More generally, tools that allow you to automatically run such chains of steps are often referred to as pipeline tools. In R, there is the targets
package. Outside of R, Unix/Linux type systems support Make
, which lets you combine multiple steps into often complicated workflows. If you find yourself needing a workflow that executes multiple different steps that go beyond what Quarto can execute, the targets
package might be worth checking out.
Other tools
In general, any software tool you use that allows you to document each step - usually in the form of code and comments - should allow others to reproduce your results. Many common software packages and languages such as Mathematica, Matlab, Julia, Python, etc. allow you to add documentation to your code and therefore support reproducibility.
Hall of shame
There is a long list of software that is commonly used for research and data analysis, but which one should stay away from. This encompasses any software that does not contain a full documentation of all steps taken to allow reproducibility.
Excel and similar spreadsheet software is a major culprit. Using such software for data entry and storage is perfectly fine, as long as one follows guidelines that make later analysis easy, as for instance described in this paper.
However, spreadsheet software is a poor choice for analysis tasks (though nevertheless widely used). The problem with standard spreadsheet software like Excel is that if you make a change to the data and save it, there is usually no track record of what happened. Therefore, any data processing that happens is not reproducible.

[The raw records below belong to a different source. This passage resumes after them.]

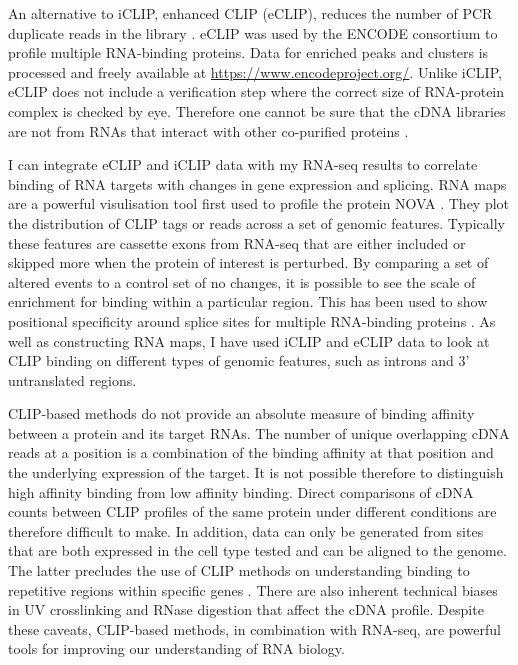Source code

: An alternative to iCLIP, enhanced CLIP (eCLIP), reduces the number of PCR duplicate reads in the library  \citep{Van_Nostrand2016-su}. 
eCLIP was used by the ENCODE consortium to profile multiple RNA-binding proteins. 
Data for enriched peaks and clusters is processed and freely available at \url{https://www.encodeproject.org/}. 
Unlike iCLIP, eCLIP does not include a verification step where the correct size of RNA-protein complex is checked by eye.
Therefore one cannot be sure that the cDNA libraries are not from RNAs that interact with other co-purified proteins \citep{Chakrabarti2018}.

I can integrate eCLIP and iCLIP data with my RNA-seq results to correlate binding of RNA targets with changes in gene expression and splicing.
RNA maps are a powerful visulisation tool first used to profile the protein NOVA \citep{Ule2006}.
They plot the distribution of CLIP tags or reads across a set of genomic features.
Typically these features are cassette exons from RNA-seq that are either included or skipped more when the protein of interest is perturbed.
By comparing a set of altered events to a control set of no changes, it is possible to see the scale of enrichment for binding within a particular region. 
This has been used to show positional specificity around splice sites for multiple RNA-binding proteins \citep{Ule2006, Wang2010,Konig2010}.
As well as constructing RNA maps, I have used iCLIP and eCLIP data to look at CLIP binding on different types of genomic features, such as introns and 3' untranslated regions.

CLIP-based methods do not provide an absolute measure of binding affinity between a protein and its target RNAs. 
The number of unique overlapping cDNA reads at a position is a combination of the binding affinity at that position and the underlying expression of the target.
It is not possible therefore to distinguish high affinity binding from low affinity binding. 
Direct comparisons of cDNA counts between CLIP profiles of the same protein under different conditions are therefore difficult to make.
In addition, data can only be generated from sites that are both expressed in the cell type tested and can be aligned to the genome. 
The latter precludes the use of CLIP methods on understanding binding to repetitive regions within specific genes \citep{Chakrabarti2018}.
There are also inherent technical biases in UV crosslinking and RNase digestion that affect the cDNA profile.
Despite these caveats, CLIP-based methods, in combination with RNA-seq, are powerful tools for improving our understanding of RNA biology.

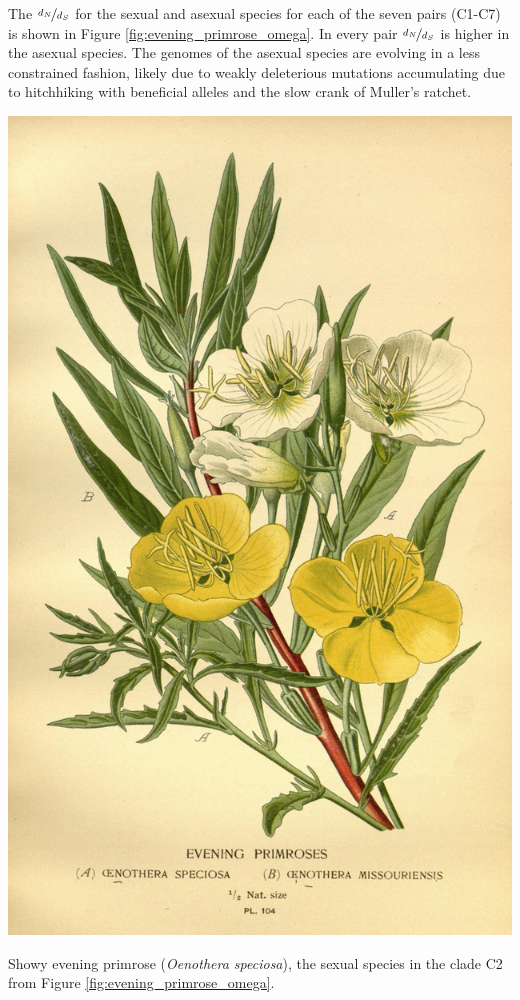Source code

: The $\nicefrac{d_N}{d_S}$ for the sexual and asexual species for each of the seven pairs (C1-C7) is shown in Figure \ref{fig:evening_primrose_omega}. In every pair $\nicefrac{d_N}{d_S}$ is higher in the asexual species. The genomes of the asexual species are evolving in a less constrained fashion, likely due to weakly deleterious mutations accumulating due to hitchhiking with beneficial alleles and the slow crank of Muller's ratchet. 
\begin{marginfigure}[0cm]
\begin{center}
  \includegraphics[width = \textwidth]{illustration_images/multiple_sel_loci/Evening_primrose/10575005313_f2c8839a80_k.jpg}
\end{center}
\caption{ Showy evening primrose ({\it Oenothera speciosa}), the sexual species in the clade C2 from Figure \ref{fig:evening_primrose_omega}.  } \label{fig:Oenothera}  %
\end{marginfigure}

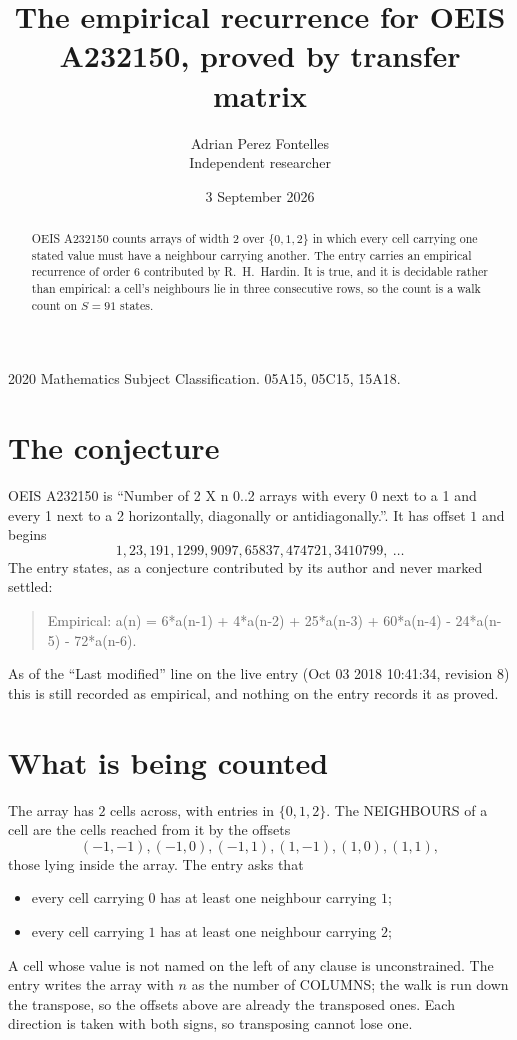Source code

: \documentclass[11pt,a4paper]{article}
\title{The empirical recurrence for OEIS A232150, proved by transfer matrix}
\author{Adrian Perez Fontelles\\ \small Independent researcher}
\date{3 September 2026}
\theoremstyle{plain}
\theoremstyle{definition}
\begin{document}
\maketitle

\begin{abstract}
OEIS A232150 counts arrays of width $2$ over $\{0,1,2\}$ in which every cell carrying one stated
value must have a neighbour carrying another. The entry carries an empirical recurrence of
order $6$ contributed by R.~H.~Hardin. It is true, and it is decidable rather than
empirical: a cell's neighbours lie in three consecutive rows, so the count is a walk count on
$S=91$ states.
\end{abstract}

\noindent\small 2020 Mathematics Subject Classification. 05A15, 05C15, 15A18.\normalsize

\section{The conjecture}

OEIS A232150 is ``Number of 2 X n 0..2 arrays with every 0 next to a 1 and every 1 next to a 2 horizontally, diagonally or antidiagonally.''. It has offset $1$ and begins
\[
1, 23, 191, 1299, 9097, 65837, 474721, 3410799,\ \dots
\]
The entry states, as a conjecture contributed by its author and never marked settled:
\begin{quote}
Empirical: a(n) = 6*a(n-1) + 4*a(n-2) + 25*a(n-3) + 60*a(n-4) - 24*a(n-5) - 72*a(n-6).
\end{quote}
As of the ``Last modified'' line on the live entry (Oct 03 2018 10:41:34, revision 8) this is still
recorded as empirical, and nothing on the entry records it as proved.

\section{What is being counted}

The array has $2$ cells across, with entries in $\{0,1,2\}$. The NEIGHBOURS of a cell are the
cells reached from it by the offsets
\[
(-1,-1), (-1,0), (-1,1), (1,-1), (1,0), (1,1),
\]
those lying inside the array. The entry asks that
\begin{itemize}
\item every cell carrying $0$ has at least one neighbour carrying $1$;
\item every cell carrying $1$ has at least one neighbour carrying $2$;

\end{itemize}
A cell whose value is not named on the left of any clause is unconstrained. The entry writes the array with $n$ as the number of COLUMNS; the walk is run down the transpose, so the offsets above are already the transposed ones. Each direction is taken with both signs, so transposing cannot lose one.
\end{document}
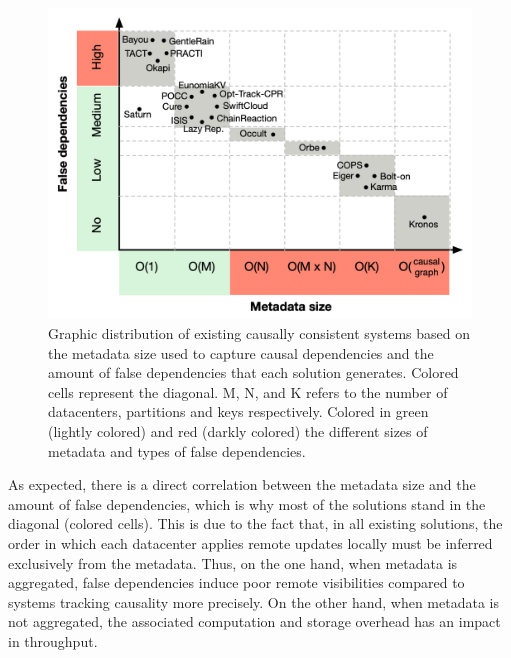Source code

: \begin{figure}[tp]
    \centering
    \includegraphics[scale=0.3]{figures/soa-metadata-graph.png}
    \caption{Graphic distribution of existing causally consistent systems based on the metadata size used to capture causal dependencies and the amount of false dependencies that each solution generates. Colored cells represent the diagonal. M, N, and K refers to the number of datacenters, partitions and keys respectively. Colored in green (lightly colored) and red (darkly colored) the different sizes of metadata and types of false dependencies.}
    \label{fig:soa-metadata-graph}
\end{figure}

As expected, 
there is a direct correlation between the metadata size and the amount of false 
dependencies, 
which is why most of the solutions stand in the diagonal (colored cells). 
This is due to the fact that, 
in all existing solutions, 
the order in which each datacenter applies remote updates locally must be inferred
exclusively from the metadata. 
Thus, on the one hand, when metadata is aggregated, 
false dependencies induce poor remote visibilities compared to systems tracking 
causality more precisely. 
On the other hand, when metadata is not aggregated, 
the associated computation and storage overhead has an impact in throughput.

Statistical and data analysis software that relies on graphical user interfaces (GUI), such as e.g. Graphpad Prism or SPSS are equally problematic. Some of these software tools can record the commands you perform through a GUI and you can save those at the end. This does allow for reproducibility. But if that step is missing or not implemented, the analysis is again not reproducible.
Similarly, any software to produce graphics by hand (e.g., Photoshop) should not be used. It is ok to use it make schematics, but not to edit any results.
Similarly, results tables should be generated automatically and not produced by copying and pasting numbers from one location to another. Again, that means no Excel.
Summary
There are many useful tools that help you implement a READy workflow. The important part is that things are scripted, automated and repeatable, as well as documented. Any tools that support such a workflow are useful. Stay away from tools that require manual steps.
Further Resources
- Good enough practices in scientific computing is a paper that provides a nice discussion of the approaches, and some tools, that are useful for doing work in a way that follows READy guidelines.